Pish. I like Egervin Egri Bikavér, which is just as cheap.
-
Re: Ode to a Grape Redux
On Jun 27, 6:44*pm, Stratum101 <j.coll...@cross-comp.com> wrote:
> On Jun 27, 5:56*pm, Just Me <jpd...@gmail.com> wrote:
>
> > Do I hear you
> > chortle and snort in the ignorance of your conceit? *
>
> Now see here, Jerv. *I actually got *this* far.
Oh, dear. Well, try to visualize "ignorance" as just another synonym
for "wisdom" and you ought to be able to get along just fine.
--
JM http://bobbisoxsnatchers.blogspot.com
-
Re: Ode to a Grape Redux
On 6/27/2009 5:56 PM, Just Me wrote:
> After planting some Catawba vines here on my 20 acres in SW Missouri,
You silly old dickhead. Who gives a **** what you do or think?
SW Missouri, home of the methlab, the fundamentalist conman and jerkis
the hasbeen, is just the place for you; but don't let them know what a
fey old fart you are.
FTP
-
Re: Ode to a Grape Redux
On Jun 28, 12:15*am, Just Me <jpd...@gmail.com> wrote:
> On Jun 27, 6:44*pm, Stratum101 <j.coll...@cross-comp.com> wrote:
>
> > On Jun 27, 5:56*pm, Just Me <jpd...@gmail.com> wrote:
>
> > > Do I hear you
> > > chortle and snort in the ignorance of your conceit? *
>
> > Now see here, Jerv. *I actually got *this* far.
>
> Oh, dear. *Well, try to visualize "ignorance" as just another synonym
> for "wisdom" and you ought to be able to get along just fine.
Look, I was in awe of purple pimples on your palette
and I think *I* am due credit for recognizing your immense
talent. Anyone can kiss ass, but it is the rare
man who can touch his own butt with his tongue.
-
Re: Ode to a Grape Redux
On Jun 28, 1:07*am, fittoprint <f...@fy.org> wrote:
> On 6/27/2009 5:56 PM, Just Me wrote:
>
> > After planting some Catawba vines here on my 20 acres in SW Missouri,
>
> You silly old dickhead. Who gives a **** what you do or think?
>
> SW Missouri, home of the methlab, the fundamentalist conman and jerkis
> the hasbeen, is just the place for you; but don't let them know what a
> fey old fart you are.
>
> FTP
There it is, sure as road-kill, ants at the picnic, the Video
Professor and Erectile Dysfunction.
But that shapeless, formless mass must have it's say, sure as every
Mexican hairless chihuahua has it's day.
So now let us see, where were we before the hippy-hoppy boom boxes
drove up in hotrod Hondas gassed and lubed on biofuel of saved up
pimple juice?
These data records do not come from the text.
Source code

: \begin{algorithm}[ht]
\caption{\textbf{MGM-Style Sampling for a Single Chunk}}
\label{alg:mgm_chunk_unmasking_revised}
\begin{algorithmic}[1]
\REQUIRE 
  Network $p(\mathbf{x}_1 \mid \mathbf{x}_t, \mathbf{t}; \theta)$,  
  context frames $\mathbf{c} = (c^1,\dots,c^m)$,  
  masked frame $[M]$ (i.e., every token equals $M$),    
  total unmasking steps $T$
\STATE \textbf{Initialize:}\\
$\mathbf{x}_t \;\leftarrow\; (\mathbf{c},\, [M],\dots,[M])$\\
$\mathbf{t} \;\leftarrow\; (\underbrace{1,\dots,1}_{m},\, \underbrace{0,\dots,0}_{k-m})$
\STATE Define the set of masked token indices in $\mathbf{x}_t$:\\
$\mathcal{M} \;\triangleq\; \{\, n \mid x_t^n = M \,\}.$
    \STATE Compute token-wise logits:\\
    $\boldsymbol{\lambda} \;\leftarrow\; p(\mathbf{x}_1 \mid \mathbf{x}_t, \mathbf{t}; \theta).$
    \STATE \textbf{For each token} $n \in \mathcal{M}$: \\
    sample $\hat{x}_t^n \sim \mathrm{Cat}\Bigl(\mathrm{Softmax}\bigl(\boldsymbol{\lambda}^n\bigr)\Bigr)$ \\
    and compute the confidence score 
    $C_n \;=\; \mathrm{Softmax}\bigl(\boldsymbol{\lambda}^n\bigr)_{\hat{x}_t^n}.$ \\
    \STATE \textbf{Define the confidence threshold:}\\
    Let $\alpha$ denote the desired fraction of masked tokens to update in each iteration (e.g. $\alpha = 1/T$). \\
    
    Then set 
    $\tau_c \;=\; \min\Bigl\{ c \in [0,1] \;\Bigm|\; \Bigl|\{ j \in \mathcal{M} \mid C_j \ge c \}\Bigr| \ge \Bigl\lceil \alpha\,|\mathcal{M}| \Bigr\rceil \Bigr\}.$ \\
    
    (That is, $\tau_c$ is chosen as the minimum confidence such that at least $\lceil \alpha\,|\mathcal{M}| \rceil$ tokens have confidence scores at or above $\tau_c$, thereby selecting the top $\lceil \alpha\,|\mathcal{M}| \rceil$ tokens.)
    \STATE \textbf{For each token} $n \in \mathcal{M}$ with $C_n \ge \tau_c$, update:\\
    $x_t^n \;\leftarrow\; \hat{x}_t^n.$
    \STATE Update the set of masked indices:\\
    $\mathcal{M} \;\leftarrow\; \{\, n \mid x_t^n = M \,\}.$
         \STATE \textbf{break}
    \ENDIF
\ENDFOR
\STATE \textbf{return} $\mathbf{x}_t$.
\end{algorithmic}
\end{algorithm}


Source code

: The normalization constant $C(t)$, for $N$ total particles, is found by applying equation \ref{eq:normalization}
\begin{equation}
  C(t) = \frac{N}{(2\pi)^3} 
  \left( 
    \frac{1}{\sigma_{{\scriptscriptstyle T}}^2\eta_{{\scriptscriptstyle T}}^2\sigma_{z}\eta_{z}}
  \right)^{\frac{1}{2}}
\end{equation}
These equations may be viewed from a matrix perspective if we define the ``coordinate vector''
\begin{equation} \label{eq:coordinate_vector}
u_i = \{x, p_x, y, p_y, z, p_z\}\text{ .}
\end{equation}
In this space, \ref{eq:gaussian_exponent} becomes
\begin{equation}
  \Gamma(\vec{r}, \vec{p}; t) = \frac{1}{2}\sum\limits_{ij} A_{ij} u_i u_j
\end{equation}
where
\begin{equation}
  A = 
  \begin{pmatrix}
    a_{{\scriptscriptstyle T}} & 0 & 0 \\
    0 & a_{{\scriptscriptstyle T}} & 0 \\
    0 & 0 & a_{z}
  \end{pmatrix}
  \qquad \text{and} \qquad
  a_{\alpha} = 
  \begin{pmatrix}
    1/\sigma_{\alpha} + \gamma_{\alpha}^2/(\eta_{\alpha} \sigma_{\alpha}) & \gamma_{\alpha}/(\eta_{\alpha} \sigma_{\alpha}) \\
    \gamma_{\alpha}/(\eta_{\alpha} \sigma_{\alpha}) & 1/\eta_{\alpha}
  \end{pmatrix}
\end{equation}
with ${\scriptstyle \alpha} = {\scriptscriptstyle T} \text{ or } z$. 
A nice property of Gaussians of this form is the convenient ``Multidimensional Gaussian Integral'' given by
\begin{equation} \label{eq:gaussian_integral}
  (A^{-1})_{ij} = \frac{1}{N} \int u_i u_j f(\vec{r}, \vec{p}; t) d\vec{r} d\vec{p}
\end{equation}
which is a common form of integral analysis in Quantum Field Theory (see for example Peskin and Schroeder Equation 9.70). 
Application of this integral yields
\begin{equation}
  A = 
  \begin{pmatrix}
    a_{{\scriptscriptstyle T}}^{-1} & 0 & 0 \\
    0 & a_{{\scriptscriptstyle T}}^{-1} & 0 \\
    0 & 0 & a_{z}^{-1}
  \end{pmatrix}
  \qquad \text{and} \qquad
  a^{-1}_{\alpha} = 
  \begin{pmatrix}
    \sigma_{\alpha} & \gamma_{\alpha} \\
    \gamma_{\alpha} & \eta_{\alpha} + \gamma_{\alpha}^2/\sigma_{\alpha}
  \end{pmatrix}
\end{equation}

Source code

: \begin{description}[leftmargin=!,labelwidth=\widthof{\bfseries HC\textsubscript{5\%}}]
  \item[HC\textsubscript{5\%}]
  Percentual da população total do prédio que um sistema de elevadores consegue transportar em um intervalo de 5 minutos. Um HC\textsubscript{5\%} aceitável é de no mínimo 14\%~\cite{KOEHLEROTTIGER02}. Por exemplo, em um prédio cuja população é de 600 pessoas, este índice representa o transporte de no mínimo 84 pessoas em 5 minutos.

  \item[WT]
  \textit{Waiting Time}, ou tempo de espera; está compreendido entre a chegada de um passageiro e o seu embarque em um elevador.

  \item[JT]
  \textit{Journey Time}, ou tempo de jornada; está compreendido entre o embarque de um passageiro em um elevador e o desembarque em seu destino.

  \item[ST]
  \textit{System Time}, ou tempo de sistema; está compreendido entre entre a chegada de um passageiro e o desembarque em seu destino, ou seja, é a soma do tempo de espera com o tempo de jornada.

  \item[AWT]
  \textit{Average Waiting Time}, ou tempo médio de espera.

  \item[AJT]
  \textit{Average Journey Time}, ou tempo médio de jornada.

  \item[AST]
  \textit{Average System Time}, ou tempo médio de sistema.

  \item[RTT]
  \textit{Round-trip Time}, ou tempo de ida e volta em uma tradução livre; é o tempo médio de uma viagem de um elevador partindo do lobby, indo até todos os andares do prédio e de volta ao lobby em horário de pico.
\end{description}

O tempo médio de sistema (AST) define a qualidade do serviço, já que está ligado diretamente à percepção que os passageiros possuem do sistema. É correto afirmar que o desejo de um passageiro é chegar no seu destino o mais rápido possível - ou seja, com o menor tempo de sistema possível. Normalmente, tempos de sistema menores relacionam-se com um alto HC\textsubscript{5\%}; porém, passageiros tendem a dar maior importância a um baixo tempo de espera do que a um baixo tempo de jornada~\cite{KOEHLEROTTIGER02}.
Ah, yes. Here it is in it's lately revised, more souped
up, super-charged and fuel injected edition . . .
"God damn! But I declare, Have you seen the like?"
--Robt. Hunter/ Jerry Garcia
After planting some Catawba vines here on my 20 acres in SW Missouri,
and searching on the subject to find this delightful ode of Longfellow
(see below), of course I thought to share it with some fellow
afficionados of the vine at alt.food.wine. Alas! it was to no avail,
but true indeed to my impression that there is a disproportionate
degree of (ill-deserved) snobbery afoot amongst such a coterie of
connoisseurs. Well then, thank you very much! Such a snob as I should
find myself right at home here, indeed. But might you say, "ill-
deserved"? Would I suggest that some "deserve" to be snobs, whereas
others do not? Let us just see . . .
I believe that I have found an absolutely lovely little Pinot Noir,
that for no more than $7.49 off the shelf at Wal-Mart, stands up to
most of my highly conceited requirements for a Pinot Noir, which in
the main amounts to no less than that Pinot Noir must actually TASTE
like a Pinot Noir, as they make it at even the least of the maisons of
Burgundy. And I have in my time enjoyed some of the biggest and best
of Beaune, let alone other of the fine appellations of the Côte d'Or.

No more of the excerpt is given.